Character Development
Cia’s final push strips away naiveté and cements a defiant, inventive survivor willing to resist a system that rewards cruelty. Around her, masks slip.
- Malencia “Cia” Vale: Kills to survive, performs agonizing self-surgery, and engineers a makeshift tandem to save Tomas. Her innocence fractures into resolve, ingenuity, and moral clarity under pressure.
- Tomas Endress: Jealousy and secrets shadow him until Will’s bullet leaves him vulnerable. He shows quiet resourcefulness by stealing pills to counter the wipe.
- Will: The friendly veneer drops, revealing a calculating killer who justifies murder as strategy. He personifies the Testing’s darkest lesson: success at any cost.
- Dr. Jedidiah Barnes: His cool congratulations at the finish line underscores bureaucratic indifference to suffering and frames the Testing as experiment over education.
Themes & Symbols
These chapters intensify Trust and Betrayal: Will’s duplicity detonates Cia’s fragile network of alliances while her unease about Tomas lingers. Survival in a High-Stakes Competition becomes brutally literal—Cia’s first kill, the watchers’ massacre, and her self-surgery show success measured in blood and ingenuity. Memory and Identity sharpen as Cia weighs the vial against enforced “honesty,” fighting to protect the self the Commonwealth aims to rewrite. Morality in a Corrupt System dominates St. Louis: Brick’s slaughter, Cia’s defensive killings, and Will’s ambition trace a spectrum of violence shaped by policy, not conscience.
Symbols deepen the critique. The watchers—human yet altered—embody the forgotten casualties of past wars and a moral test the candidates fail or pass by how they see them: monsters, or people. Cia’s scar becomes a permanent ledger entry for pain endured and a quiet refusal to let the Commonwealth erase what it taught her about herself.
Key Quotes
“Your boyfriend isn’t the nice guy he’s pretending to be.” —Will
This whisper fractures Cia’s trust and foreshadows Will’s own deception. It redirects suspicion toward Tomas while masking Will’s predatory agenda, capturing the Testing’s weaponization of paranoia.
“I’m getting rid of my competition.” —Will
A manifesto of the Testing’s logic. Will’s blunt admission strips away pretense: the program rewards elimination, not ethics, and he has adapted perfectly.
“Congratulations. You have passed the fourth test.” —Dr.

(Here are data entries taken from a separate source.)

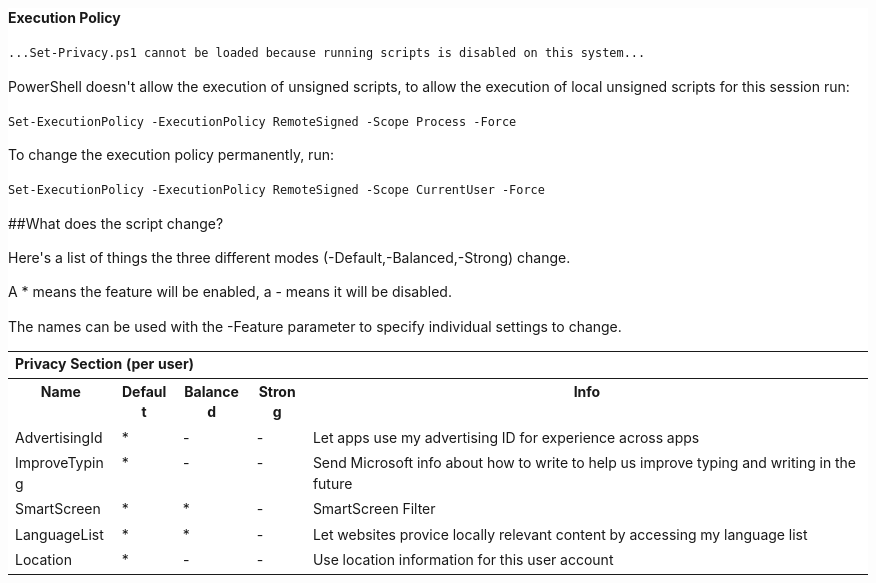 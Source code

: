 **Execution Policy**

    ...Set-Privacy.ps1 cannot be loaded because running scripts is disabled on this system...

PowerShell doesn't allow the execution of unsigned scripts, to
allow the execution of local unsigned scripts for this session run:

    Set-ExecutionPolicy -ExecutionPolicy RemoteSigned -Scope Process -Force

To change the execution policy permanently, run:

	Set-ExecutionPolicy -ExecutionPolicy RemoteSigned -Scope CurrentUser -Force


##What does the script change?

Here's a list of things the three different modes (-Default,-Balanced,-Strong) change.

A * means the feature will be enabled, a - means it will be disabled.

The names can be used with the -Feature parameter to specify individual settings to change.

<table>
<tbody>
<tr>
<td colspan="5"><b>Privacy Section (per user)</b></td>
</tr>
<tr>
<th>Name</th>
<th>Default</th>
<th>Balanced</th>
<th>Strong</th>
<th>Info</th>
</tr>
<tr>
<td>AdvertisingId</td>
<td>*</td>
<td>-</td>
<td>-</td>
<td>Let apps use my advertising ID for experience across apps</td>
</tr>
<tr>
<td>ImproveTyping</td>
<td>*</td>
<td>-</td>
<td>-</td>
<td>Send Microsoft info about how to write to help us improve typing and writing in the future</td>
</tr>
<tr>
<td>SmartScreen</td>
<td>*</td>
<td>*</td>
<td>-</td>
<td>SmartScreen Filter</td>
</tr>
<tr>
<td>LanguageList</td>
<td>*</td>
<td>*</td>
<td>-</td>
<td>Let websites provice locally relevant content by accessing my language list</td>
</tr>
<tr>
<td>Location</td>
<td>*</td>
<td>-</td>
<td>-</td>
<td>Use location information for this user account</td> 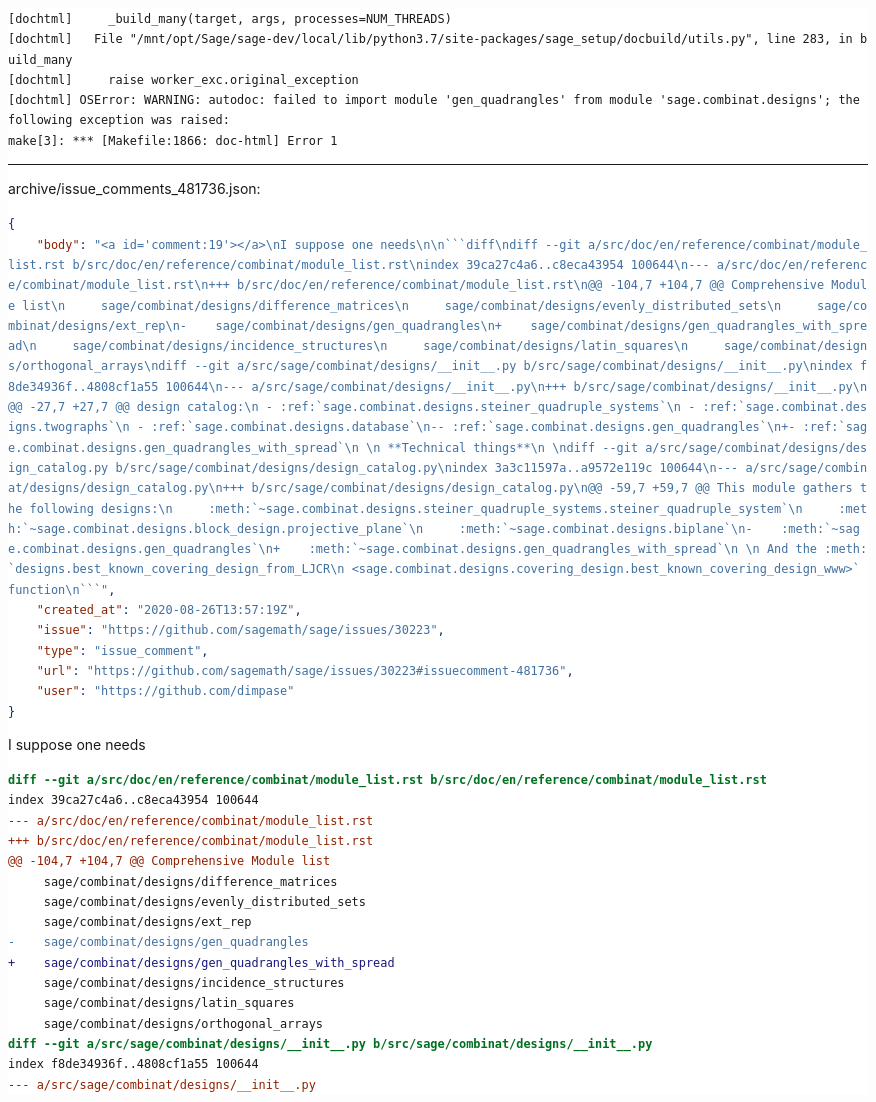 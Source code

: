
 ```
[dochtml]     _build_many(target, args, processes=NUM_THREADS)
[dochtml]   File "/mnt/opt/Sage/sage-dev/local/lib/python3.7/site-packages/sage_setup/docbuild/utils.py", line 283, in build_many
[dochtml]     raise worker_exc.original_exception
[dochtml] OSError: WARNING: autodoc: failed to import module 'gen_quadrangles' from module 'sage.combinat.designs'; the following exception was raised:
make[3]: *** [Makefile:1866: doc-html] Error 1
```



---

archive/issue_comments_481736.json:
```json
{
    "body": "<a id='comment:19'></a>\nI suppose one needs\n\n```diff\ndiff --git a/src/doc/en/reference/combinat/module_list.rst b/src/doc/en/reference/combinat/module_list.rst\nindex 39ca27c4a6..c8eca43954 100644\n--- a/src/doc/en/reference/combinat/module_list.rst\n+++ b/src/doc/en/reference/combinat/module_list.rst\n@@ -104,7 +104,7 @@ Comprehensive Module list\n     sage/combinat/designs/difference_matrices\n     sage/combinat/designs/evenly_distributed_sets\n     sage/combinat/designs/ext_rep\n-    sage/combinat/designs/gen_quadrangles\n+    sage/combinat/designs/gen_quadrangles_with_spread\n     sage/combinat/designs/incidence_structures\n     sage/combinat/designs/latin_squares\n     sage/combinat/designs/orthogonal_arrays\ndiff --git a/src/sage/combinat/designs/__init__.py b/src/sage/combinat/designs/__init__.py\nindex f8de34936f..4808cf1a55 100644\n--- a/src/sage/combinat/designs/__init__.py\n+++ b/src/sage/combinat/designs/__init__.py\n@@ -27,7 +27,7 @@ design catalog:\n - :ref:`sage.combinat.designs.steiner_quadruple_systems`\n - :ref:`sage.combinat.designs.twographs`\n - :ref:`sage.combinat.designs.database`\n-- :ref:`sage.combinat.designs.gen_quadrangles`\n+- :ref:`sage.combinat.designs.gen_quadrangles_with_spread`\n \n **Technical things**\n \ndiff --git a/src/sage/combinat/designs/design_catalog.py b/src/sage/combinat/designs/design_catalog.py\nindex 3a3c11597a..a9572e119c 100644\n--- a/src/sage/combinat/designs/design_catalog.py\n+++ b/src/sage/combinat/designs/design_catalog.py\n@@ -59,7 +59,7 @@ This module gathers the following designs:\n     :meth:`~sage.combinat.designs.steiner_quadruple_systems.steiner_quadruple_system`\n     :meth:`~sage.combinat.designs.block_design.projective_plane`\n     :meth:`~sage.combinat.designs.biplane`\n-    :meth:`~sage.combinat.designs.gen_quadrangles`\n+    :meth:`~sage.combinat.designs.gen_quadrangles_with_spread`\n \n And the :meth:`designs.best_known_covering_design_from_LJCR\n <sage.combinat.designs.covering_design.best_known_covering_design_www>` function\n```",
    "created_at": "2020-08-26T13:57:19Z",
    "issue": "https://github.com/sagemath/sage/issues/30223",
    "type": "issue_comment",
    "url": "https://github.com/sagemath/sage/issues/30223#issuecomment-481736",
    "user": "https://github.com/dimpase"
}
```

<a id='comment:19'></a>
I suppose one needs

```diff
diff --git a/src/doc/en/reference/combinat/module_list.rst b/src/doc/en/reference/combinat/module_list.rst
index 39ca27c4a6..c8eca43954 100644
--- a/src/doc/en/reference/combinat/module_list.rst
+++ b/src/doc/en/reference/combinat/module_list.rst
@@ -104,7 +104,7 @@ Comprehensive Module list
     sage/combinat/designs/difference_matrices
     sage/combinat/designs/evenly_distributed_sets
     sage/combinat/designs/ext_rep
-    sage/combinat/designs/gen_quadrangles
+    sage/combinat/designs/gen_quadrangles_with_spread
     sage/combinat/designs/incidence_structures
     sage/combinat/designs/latin_squares
     sage/combinat/designs/orthogonal_arrays
diff --git a/src/sage/combinat/designs/__init__.py b/src/sage/combinat/designs/__init__.py
index f8de34936f..4808cf1a55 100644
--- a/src/sage/combinat/designs/__init__.py
``` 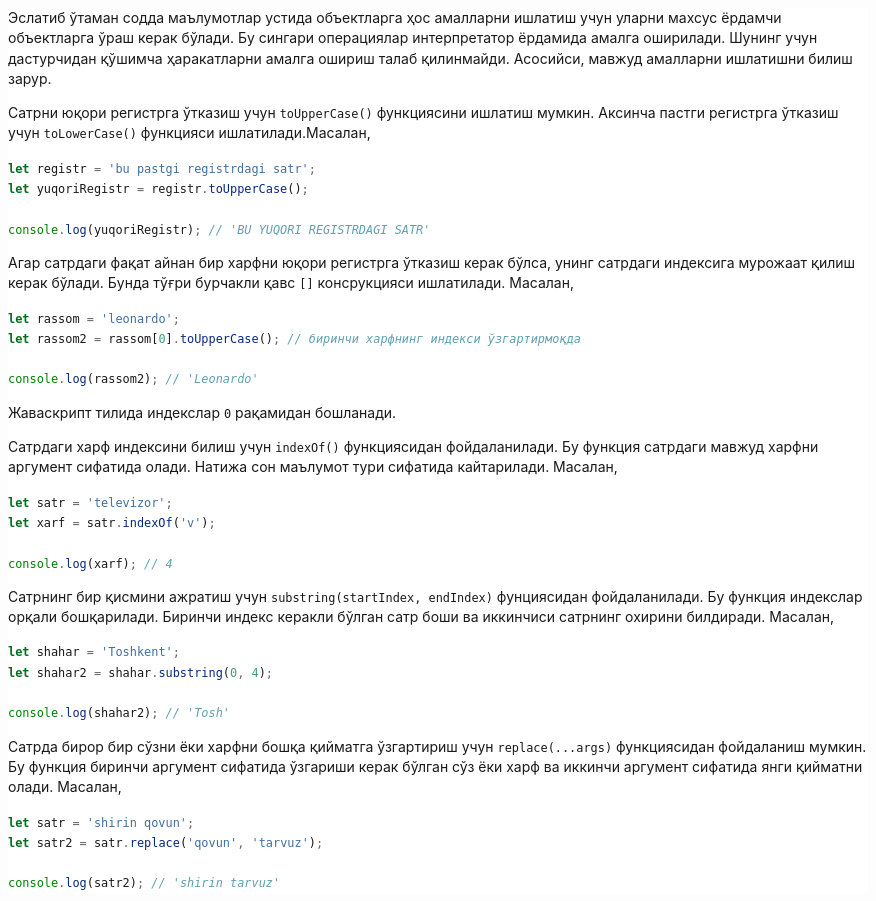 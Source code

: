 Эслатиб ўтаман содда маълумотлар устида объектларга ҳос амалларни ишлатиш учун уларни махсус ёрдамчи объектларга ўраш керак бўлади. Бу сингари операциялар интерпретатор ёрдамида амалга оширилади. Шунинг учун дастурчидан қўшимча ҳаракатларни амалга ошириш талаб қилинмайди. Асосийси, мавжуд амалларни ишлатишни билиш зарур.

Сатрни юқори регистрга ўтказиш учун `toUpperCase()` функциясини ишлатиш мумкин. Аксинча пастги регистрга ўтказиш учун `toLowerCase()` функцияси ишлатилади.Масалан, 

```jsx
let registr = 'bu pastgi registrdagi satr';
let yuqoriRegistr = registr.toUpperCase();

console.log(yuqoriRegistr); // 'BU YUQORI REGISTRDAGI SATR'
```

Агар сатрдаги фақат айнан бир харфни юқори регистрга ўтказиш керак бўлса, унинг сатрдаги индексига мурожаат қилиш керак бўлади. Бунда тўғри бурчакли қавс `[]` консрукцияси ишлатилади. Масалан,

```jsx
let rassom = 'leonardo';
let rassom2 = rassom[0].toUpperCase(); // биринчи харфнинг индекси ўзгартирмоқда

console.log(rassom2); // 'Leonardo'
```

Жаваскрипт тилида индекслар `0` рақамидан бошланади. 

Сатрдаги харф индексини билиш учун `indexOf()` функциясидан фойдаланилади. Бу функция сатрдаги мавжуд харфни аргумент сифатида олади. Натижа сон маълумот тури сифатида кайтарилади. Масалан,

```jsx
let satr = 'televizor';
let xarf = satr.indexOf('v'); 

console.log(xarf); // 4
```

Сатрнинг бир қисмини ажратиш учун `substring(startIndex, endIndex)` фунциясидан фойдаланилади. Бу функция индекслар орқали бошқарилади. Биринчи индекс керакли бўлган сатр боши ва иккинчиси сатрнинг охирини билдиради. Масалан,

```jsx
let shahar = 'Toshkent';
let shahar2 = shahar.substring(0, 4);

console.log(shahar2); // 'Tosh'
```

Сатрда бирор бир сўзни ёки харфни бошқа қийматга ўзгартириш учун `replace(...args)` функциясидан фойдаланиш мумкин. Бу функция биринчи аргумент сифатида ўзгариши керак бўлган сўз ёки харф ва иккинчи аргумент сифатида янги қийматни олади. Масалан,

```jsx
let satr = 'shirin qovun';
let satr2 = satr.replace('qovun', 'tarvuz');

console.log(satr2); // 'shirin tarvuz'
```
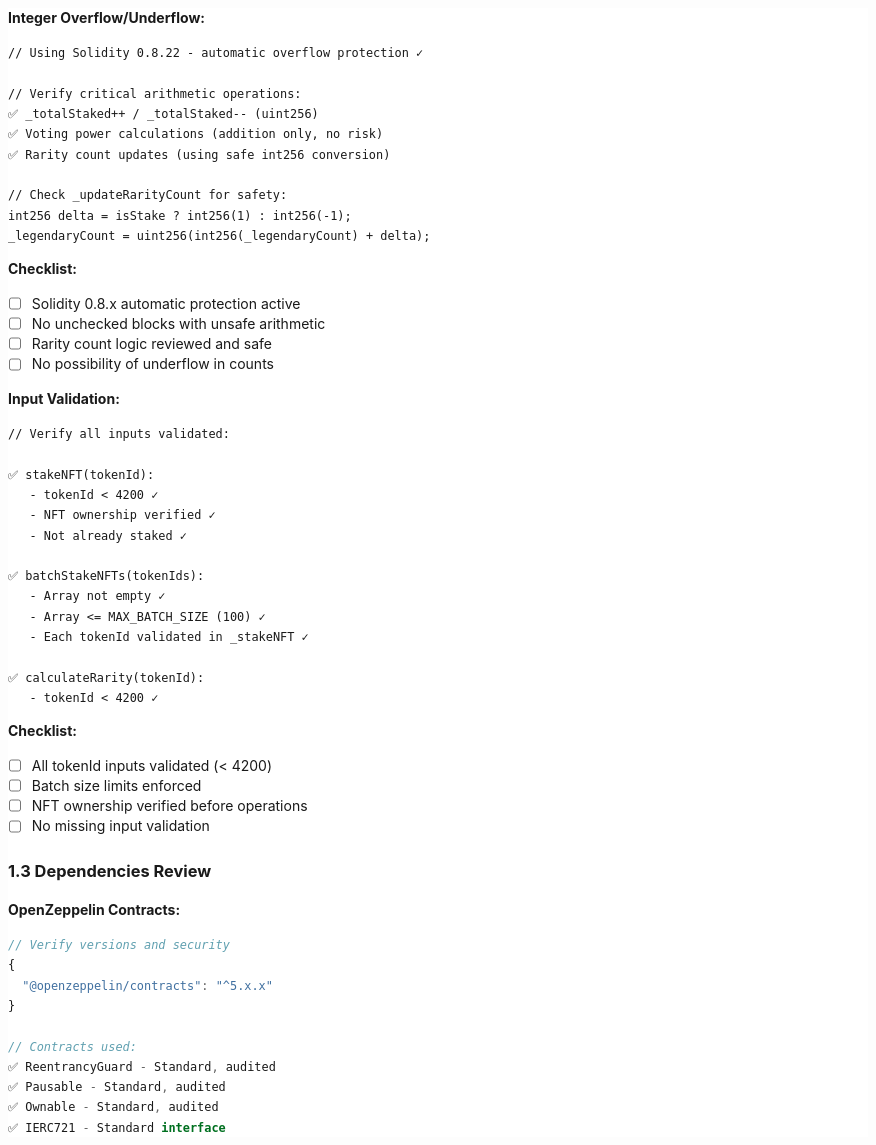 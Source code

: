 **Integer Overflow/Underflow:**

```solidity
// Using Solidity 0.8.22 - automatic overflow protection ✓

// Verify critical arithmetic operations:
✅ _totalStaked++ / _totalStaked-- (uint256)
✅ Voting power calculations (addition only, no risk)
✅ Rarity count updates (using safe int256 conversion)

// Check _updateRarityCount for safety:
int256 delta = isStake ? int256(1) : int256(-1);
_legendaryCount = uint256(int256(_legendaryCount) + delta);
```

**Checklist:**
- [ ] Solidity 0.8.x automatic protection active
- [ ] No unchecked blocks with unsafe arithmetic
- [ ] Rarity count logic reviewed and safe
- [ ] No possibility of underflow in counts

**Input Validation:**

```solidity
// Verify all inputs validated:

✅ stakeNFT(tokenId):
   - tokenId < 4200 ✓
   - NFT ownership verified ✓
   - Not already staked ✓

✅ batchStakeNFTs(tokenIds):
   - Array not empty ✓
   - Array <= MAX_BATCH_SIZE (100) ✓
   - Each tokenId validated in _stakeNFT ✓

✅ calculateRarity(tokenId):
   - tokenId < 4200 ✓
```

**Checklist:**
- [ ] All tokenId inputs validated (< 4200)
- [ ] Batch size limits enforced
- [ ] NFT ownership verified before operations
- [ ] No missing input validation

### 1.3 Dependencies Review

**OpenZeppelin Contracts:**

```javascript
// Verify versions and security
{
  "@openzeppelin/contracts": "^5.x.x"
}

// Contracts used:
✅ ReentrancyGuard - Standard, audited
✅ Pausable - Standard, audited
✅ Ownable - Standard, audited
✅ IERC721 - Standard interface
```
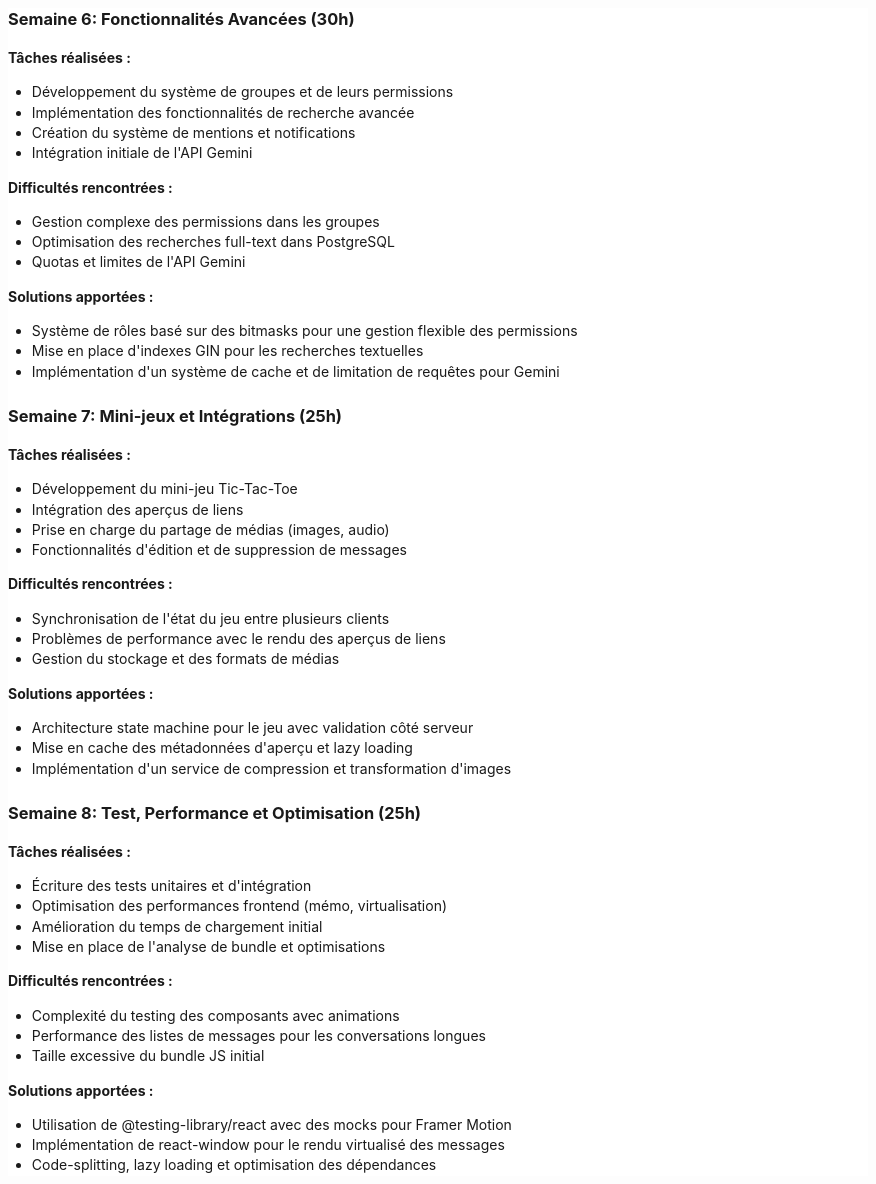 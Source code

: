 ### Semaine 6: Fonctionnalités Avancées (30h)

**Tâches réalisées :**
- Développement du système de groupes et de leurs permissions
- Implémentation des fonctionnalités de recherche avancée
- Création du système de mentions et notifications
- Intégration initiale de l'API Gemini

**Difficultés rencontrées :**
- Gestion complexe des permissions dans les groupes
- Optimisation des recherches full-text dans PostgreSQL
- Quotas et limites de l'API Gemini

**Solutions apportées :**
- Système de rôles basé sur des bitmasks pour une gestion flexible des permissions
- Mise en place d'indexes GIN pour les recherches textuelles
- Implémentation d'un système de cache et de limitation de requêtes pour Gemini

### Semaine 7: Mini-jeux et Intégrations (25h)

**Tâches réalisées :**
- Développement du mini-jeu Tic-Tac-Toe
- Intégration des aperçus de liens
- Prise en charge du partage de médias (images, audio)
- Fonctionnalités d'édition et de suppression de messages

**Difficultés rencontrées :**
- Synchronisation de l'état du jeu entre plusieurs clients
- Problèmes de performance avec le rendu des aperçus de liens
- Gestion du stockage et des formats de médias

**Solutions apportées :**
- Architecture state machine pour le jeu avec validation côté serveur
- Mise en cache des métadonnées d'aperçu et lazy loading
- Implémentation d'un service de compression et transformation d'images

### Semaine 8: Test, Performance et Optimisation (25h)

**Tâches réalisées :**
- Écriture des tests unitaires et d'intégration
- Optimisation des performances frontend (mémo, virtualisation)
- Amélioration du temps de chargement initial
- Mise en place de l'analyse de bundle et optimisations

**Difficultés rencontrées :**
- Complexité du testing des composants avec animations
- Performance des listes de messages pour les conversations longues
- Taille excessive du bundle JS initial

**Solutions apportées :**
- Utilisation de @testing-library/react avec des mocks pour Framer Motion
- Implémentation de react-window pour le rendu virtualisé des messages
- Code-splitting, lazy loading et optimisation des dépendances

Barnes
Delivered as Cia drags a bleeding Tomas over the line, the line lands like a lab result. The clinical tone exposes institutional inhumanity—pain is merely proof of performance.
“The final interview is simply a way to get to know you better.” —Dr. Barnes (paraphrase of his address)
Framed as benign, the interview masks coercion via truth serum. The dissonance between language and intent exemplifies official manipulation.
“Tomas doesn’t deserve your trust.” —Will
Replaying the wedge he drove in Chicago, Will exploits Cia’s doubts to isolate her. The repetition shows how sustained psychological pressure can be as lethal as any weapon.
Why This Matters and Section Significance
These chapters deliver the fourth test’s climax and reset the stakes: Will’s unmasking clarifies what the Testing selects for, while Cia’s refusal to leave Tomas reasserts a competing ethic—care under duress. The gray-haired rebel’s vial, Tomas’s stolen pills, and Dr. Barnes’s smiling deception converge on the coming interview, where memory itself is contested terrain. By the time Cia reaches the door, the question isn’t whether she can survive the Testing, but whether she can preserve the self it is designed to break.